ステージ上にキャラクターやアイテムを並べながら、どんどんつくっていきましょう。
それぞれの年齢でどんな感じになるかと言うと(あくまで目安です、かなり個人差があります)
3~4歳でしたら、つながりのあるお話にまではなかなかならず、好きなものを並べて一場面ずつつくる程度になるでしょう。
画面上でお子さんが指をさしておしゃべりするのを、パパが「絵本」というカタチにして定着してあげるイメージです。
整えようとせずに、好きなように作らせてあげてください。一見脈絡がないようでも、1冊にしてみると繋がりが見えてくることもあります。
4~5歳くらいから、難しい操作だけ手伝ってあげれば、作れるようになってきます。
笑う/泣くなど表情を変えられることを教えてあげてください。

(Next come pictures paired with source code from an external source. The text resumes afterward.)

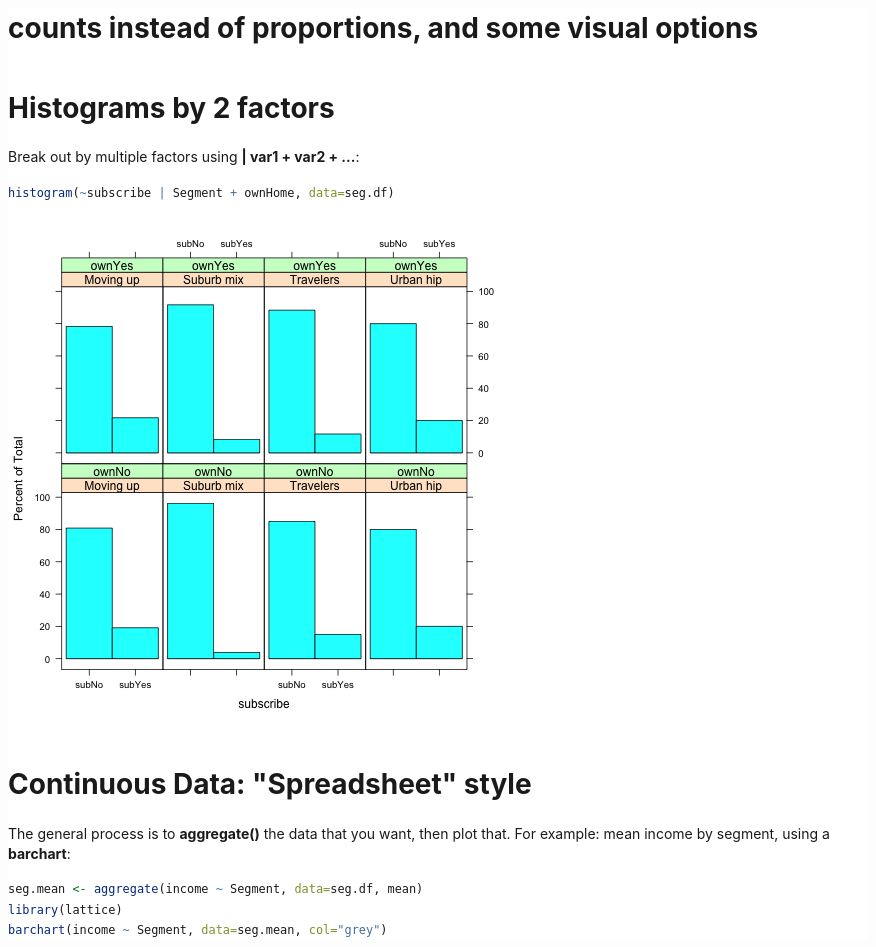 # counts instead of proportions, and some visual options

Histograms by 2 factors
=====
Break out by multiple factors using **| var1 + var2 + ...**:

```r
histogram(~subscribe | Segment + ownHome, data=seg.df)
```

![plot of chunk unnamed-chunk-15](Chapter5-ChapmanFeit-figure/unnamed-chunk-15-1.png)



Continuous Data: "Spreadsheet" style
=====
The general process is to **aggregate()** the data that you want, then plot that. 
For example: mean income by segment, using a **barchart**:

```r
seg.mean <- aggregate(income ~ Segment, data=seg.df, mean)
library(lattice)
barchart(income ~ Segment, data=seg.mean, col="grey")
```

感情表現があると、物語が深まります。
6歳くらいだと、立派なお話になってきます。ボリュームは4~6見開きくらい。
まだ読み書きができない内は、お話を聞きとって文字入力してあげてください。このとき、文法を正しく直そうとはせずに、そのままを書き留めましょう。
文字は、無理に入れなくても大丈夫です。プリントして絵本にしてから、手書きで入れてもいいですし、文字の無い絵本になっても構いません。

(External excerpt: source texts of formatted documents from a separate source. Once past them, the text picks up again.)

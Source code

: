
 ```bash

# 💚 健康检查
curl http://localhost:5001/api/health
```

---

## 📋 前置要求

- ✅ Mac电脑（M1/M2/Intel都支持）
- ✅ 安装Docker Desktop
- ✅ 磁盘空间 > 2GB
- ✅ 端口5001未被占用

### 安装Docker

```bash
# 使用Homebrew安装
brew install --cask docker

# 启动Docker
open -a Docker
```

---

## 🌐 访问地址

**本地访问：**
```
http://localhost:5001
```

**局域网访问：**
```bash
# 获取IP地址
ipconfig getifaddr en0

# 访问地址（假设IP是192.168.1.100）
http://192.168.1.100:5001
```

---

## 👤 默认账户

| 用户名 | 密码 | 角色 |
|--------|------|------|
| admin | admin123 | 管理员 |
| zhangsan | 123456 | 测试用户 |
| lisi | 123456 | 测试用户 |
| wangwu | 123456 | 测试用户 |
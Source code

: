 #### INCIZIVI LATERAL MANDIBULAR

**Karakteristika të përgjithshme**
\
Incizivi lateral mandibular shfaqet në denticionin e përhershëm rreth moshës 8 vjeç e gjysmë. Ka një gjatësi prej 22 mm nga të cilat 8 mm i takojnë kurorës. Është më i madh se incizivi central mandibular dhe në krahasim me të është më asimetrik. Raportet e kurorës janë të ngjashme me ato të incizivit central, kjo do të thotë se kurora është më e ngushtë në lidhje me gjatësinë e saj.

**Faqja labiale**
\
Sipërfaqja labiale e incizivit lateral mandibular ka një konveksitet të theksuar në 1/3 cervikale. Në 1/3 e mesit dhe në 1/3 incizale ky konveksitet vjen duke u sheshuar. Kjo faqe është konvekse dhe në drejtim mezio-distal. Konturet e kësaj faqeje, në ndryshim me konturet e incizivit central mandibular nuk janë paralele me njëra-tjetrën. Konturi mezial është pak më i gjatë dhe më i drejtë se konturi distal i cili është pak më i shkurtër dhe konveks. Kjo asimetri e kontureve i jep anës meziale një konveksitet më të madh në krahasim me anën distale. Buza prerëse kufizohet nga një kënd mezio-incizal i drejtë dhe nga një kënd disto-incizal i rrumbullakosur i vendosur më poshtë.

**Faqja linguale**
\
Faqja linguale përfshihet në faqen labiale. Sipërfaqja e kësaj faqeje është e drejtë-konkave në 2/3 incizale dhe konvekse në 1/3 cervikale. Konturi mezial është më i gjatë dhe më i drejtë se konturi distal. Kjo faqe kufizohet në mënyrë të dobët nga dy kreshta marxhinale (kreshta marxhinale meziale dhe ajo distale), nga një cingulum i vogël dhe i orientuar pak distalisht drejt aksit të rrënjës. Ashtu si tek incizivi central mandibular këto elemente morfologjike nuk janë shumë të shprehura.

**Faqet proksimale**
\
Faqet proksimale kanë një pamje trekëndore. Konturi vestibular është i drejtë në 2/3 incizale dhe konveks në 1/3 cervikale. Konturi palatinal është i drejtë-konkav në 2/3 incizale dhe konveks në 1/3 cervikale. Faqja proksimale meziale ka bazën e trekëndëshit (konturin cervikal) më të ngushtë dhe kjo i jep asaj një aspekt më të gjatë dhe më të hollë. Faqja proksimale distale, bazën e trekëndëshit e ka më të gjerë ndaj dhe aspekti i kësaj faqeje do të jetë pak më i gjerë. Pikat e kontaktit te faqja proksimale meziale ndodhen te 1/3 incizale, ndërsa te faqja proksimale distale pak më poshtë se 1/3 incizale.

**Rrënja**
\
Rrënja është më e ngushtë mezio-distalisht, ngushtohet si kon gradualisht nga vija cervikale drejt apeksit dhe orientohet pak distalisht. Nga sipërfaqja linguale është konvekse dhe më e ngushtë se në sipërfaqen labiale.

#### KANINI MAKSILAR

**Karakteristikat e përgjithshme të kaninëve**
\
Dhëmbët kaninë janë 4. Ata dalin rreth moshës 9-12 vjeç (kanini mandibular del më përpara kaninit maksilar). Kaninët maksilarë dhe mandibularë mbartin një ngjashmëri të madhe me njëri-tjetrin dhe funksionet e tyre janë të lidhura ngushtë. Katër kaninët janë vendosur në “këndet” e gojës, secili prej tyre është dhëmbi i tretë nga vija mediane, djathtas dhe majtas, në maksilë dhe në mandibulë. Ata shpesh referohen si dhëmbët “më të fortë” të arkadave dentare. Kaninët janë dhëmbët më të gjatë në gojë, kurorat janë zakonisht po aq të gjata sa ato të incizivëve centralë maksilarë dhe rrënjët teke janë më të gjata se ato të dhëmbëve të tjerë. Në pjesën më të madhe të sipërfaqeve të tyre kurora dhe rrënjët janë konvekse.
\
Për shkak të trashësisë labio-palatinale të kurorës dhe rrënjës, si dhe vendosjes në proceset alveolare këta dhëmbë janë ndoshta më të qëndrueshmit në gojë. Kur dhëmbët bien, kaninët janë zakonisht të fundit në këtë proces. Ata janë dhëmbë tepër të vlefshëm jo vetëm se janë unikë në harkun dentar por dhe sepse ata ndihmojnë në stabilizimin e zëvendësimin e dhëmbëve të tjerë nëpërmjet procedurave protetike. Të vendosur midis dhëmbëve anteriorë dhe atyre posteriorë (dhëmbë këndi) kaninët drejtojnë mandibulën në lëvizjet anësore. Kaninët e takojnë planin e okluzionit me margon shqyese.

実際にワークショップで子どもたちが作ったお話を紹介しますね。
りくくん(4歳)作「りく、でんしゃにのる」。おじいさんとおばあさんに贈る絵本です。

「ピッケりくは、かんがえた。」と、自身をピッケに投影させています。
「どこへ、いこうかな~? どうやって???」

「かみなりにもまけないで!」「あめでもがんばって!!!」 椅子から立ちあがって元気いっぱいでつくっていました。

「おじいちゃま、おばあちゃまのまちについたぞぉ~!!!」「おひさまもでた!!!」
画面左端は、「さいご汽車は車庫に入るんだ」とつくった、りくくんこだわりの車庫です。

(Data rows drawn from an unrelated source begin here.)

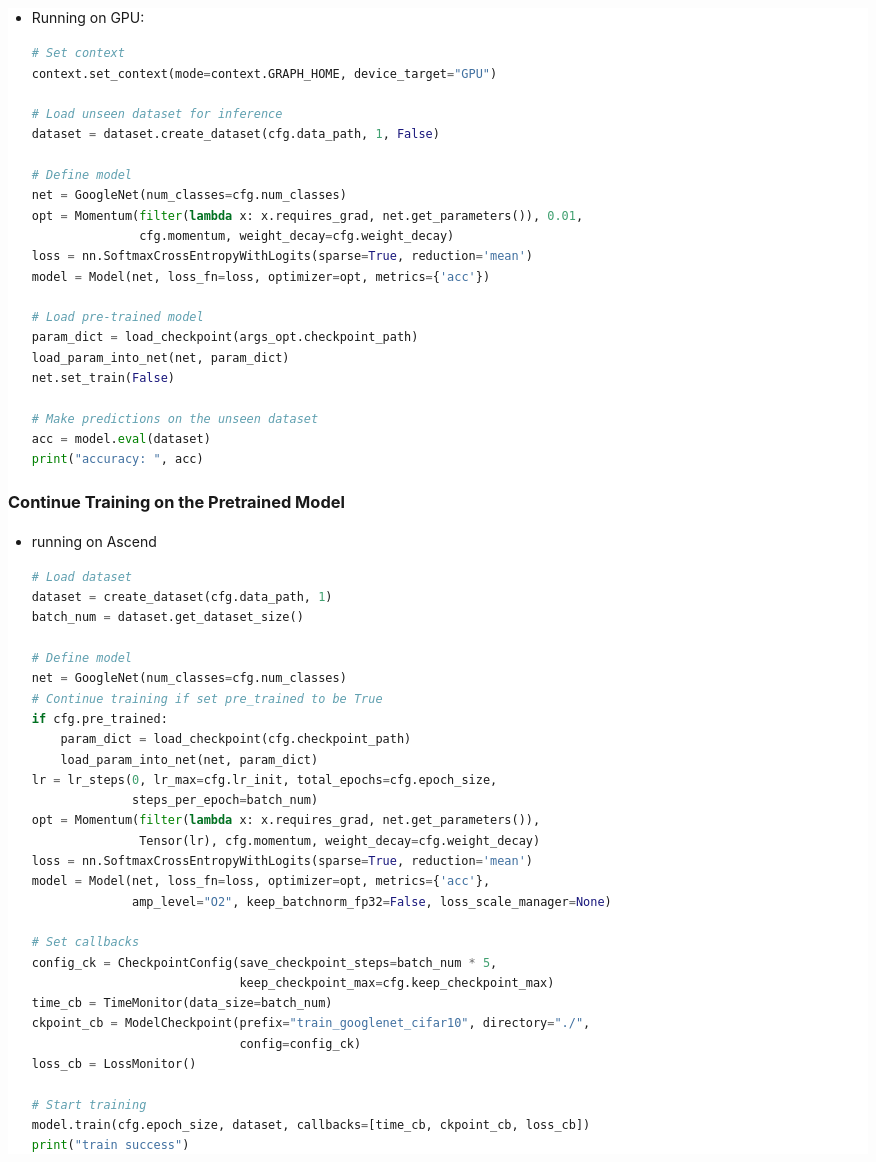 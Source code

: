 - Running on GPU:

  ```python
  # Set context
  context.set_context(mode=context.GRAPH_HOME, device_target="GPU")

  # Load unseen dataset for inference
  dataset = dataset.create_dataset(cfg.data_path, 1, False)

  # Define model
  net = GoogleNet(num_classes=cfg.num_classes)
  opt = Momentum(filter(lambda x: x.requires_grad, net.get_parameters()), 0.01,
                 cfg.momentum, weight_decay=cfg.weight_decay)
  loss = nn.SoftmaxCrossEntropyWithLogits(sparse=True, reduction='mean')
  model = Model(net, loss_fn=loss, optimizer=opt, metrics={'acc'})

  # Load pre-trained model
  param_dict = load_checkpoint(args_opt.checkpoint_path)
  load_param_into_net(net, param_dict)
  net.set_train(False)

  # Make predictions on the unseen dataset
  acc = model.eval(dataset)
  print("accuracy: ", acc)

  ```

### Continue Training on the Pretrained Model

- running on Ascend

  ```python
  # Load dataset
  dataset = create_dataset(cfg.data_path, 1)
  batch_num = dataset.get_dataset_size()

  # Define model
  net = GoogleNet(num_classes=cfg.num_classes)
  # Continue training if set pre_trained to be True
  if cfg.pre_trained:
      param_dict = load_checkpoint(cfg.checkpoint_path)
      load_param_into_net(net, param_dict)
  lr = lr_steps(0, lr_max=cfg.lr_init, total_epochs=cfg.epoch_size,
                steps_per_epoch=batch_num)
  opt = Momentum(filter(lambda x: x.requires_grad, net.get_parameters()),
                 Tensor(lr), cfg.momentum, weight_decay=cfg.weight_decay)
  loss = nn.SoftmaxCrossEntropyWithLogits(sparse=True, reduction='mean')
  model = Model(net, loss_fn=loss, optimizer=opt, metrics={'acc'},
                amp_level="O2", keep_batchnorm_fp32=False, loss_scale_manager=None)

  # Set callbacks
  config_ck = CheckpointConfig(save_checkpoint_steps=batch_num * 5,
                               keep_checkpoint_max=cfg.keep_checkpoint_max)
  time_cb = TimeMonitor(data_size=batch_num)
  ckpoint_cb = ModelCheckpoint(prefix="train_googlenet_cifar10", directory="./",
                               config=config_ck)
  loss_cb = LossMonitor()

  # Start training
  model.train(cfg.epoch_size, dataset, callbacks=[time_cb, ckpoint_cb, loss_cb])
  print("train success")
  ```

文字入力は、りくくんが話すのを聞きとりながらお父さんがされていました。

表紙をつくる

表紙から作り始めてもよいですが、つくりながらお話を組み立てていくという場合が多いと思うので、本文ができあがってから、表紙と裏表紙をつくるほうが考えやすいでしょう。
「題名」や「作者名」の意味が理解できない場合には、日頃なじんでいる絵本で、説明してあげてください。

「ゆかちゃんの好きなうさこちゃん、絵本の題名は『ゆきのひのうさこちゃん』だよ。お話をつくったのは『ブルーナ』さん。
 このお話をつくったのは、ゆかちゃんだから『ゆかこ』って書こうね。」

「表紙は絵本の『顔』。読んでみたいと思ってもらえる表紙をつくろうね」と励ましてあげてください。

表紙も背表紙も、背景色を変更できます。『ゆきのひのうさこちゃん』は白色背景ですね。
裏表紙も忘れずに。お話の余韻を味わう大事なラストシーンです。

録音する

iPadアプリでは、音声録音ができます。ぜひチャレンジしてみてください。
これは、5歳のういちゃんがつくったお話「5さいになったよ!」です。声は、おじいちゃん、おばあちゃん、お父さん、お母さんと一家総出演。裏表紙は、もうすぐ3歳になる妹さんです。
声だけでなく、手拍子、歌を歌う、楽器、音の出るものをなんでも使ってみましょう。

できあがった絵本をプレゼントする

できあがったお話を、紙の絵本、あるいはオンライン絵本として大切な人に贈りましょう。
できれば、ただ渡すだけでなく、読んであげることができるとさらに良いです。

ワークショップでの作品を、「活動レポート」ページの各ワークショップ「子どもたちの作品は こちら」からご覧いただけます。

さいごにひとつ、お願いです。
お話の中に入りきって賑やかにおしゃべりしながらつくる子もあれば、じっくり考えながらつくる子もあります。
静かになって、とまっているようにみえても、心の中でお話がふくらんでいる場合が多いです。
「こうした方がいいんじゃない?」「奥にあるものは小さくしなきゃ」先まわりした指示の言葉は、せっかく想像の世界へ羽ばたきかけた子どもを地面へ引き戻してしまいます。気長に待ってみましょう。
どうしても声をかけたい場合も、プレビューしながらできたところまでを聴かせてもらい「○○が~したんだね」とお子さんが語ったことを繰り返したり、「これから、どうなるのかな?」など返答がオープンになる言葉がけに留めましょう。
もし途中であきてしまったら、保存して終わりにしましょう。

大切なのは、言葉と物語の世界を存分に楽しむこと。
どんなお話の世界へ連れて行ってもらえるか、行き先はお子さんに任せて、一緒に楽しんでみてくださいね。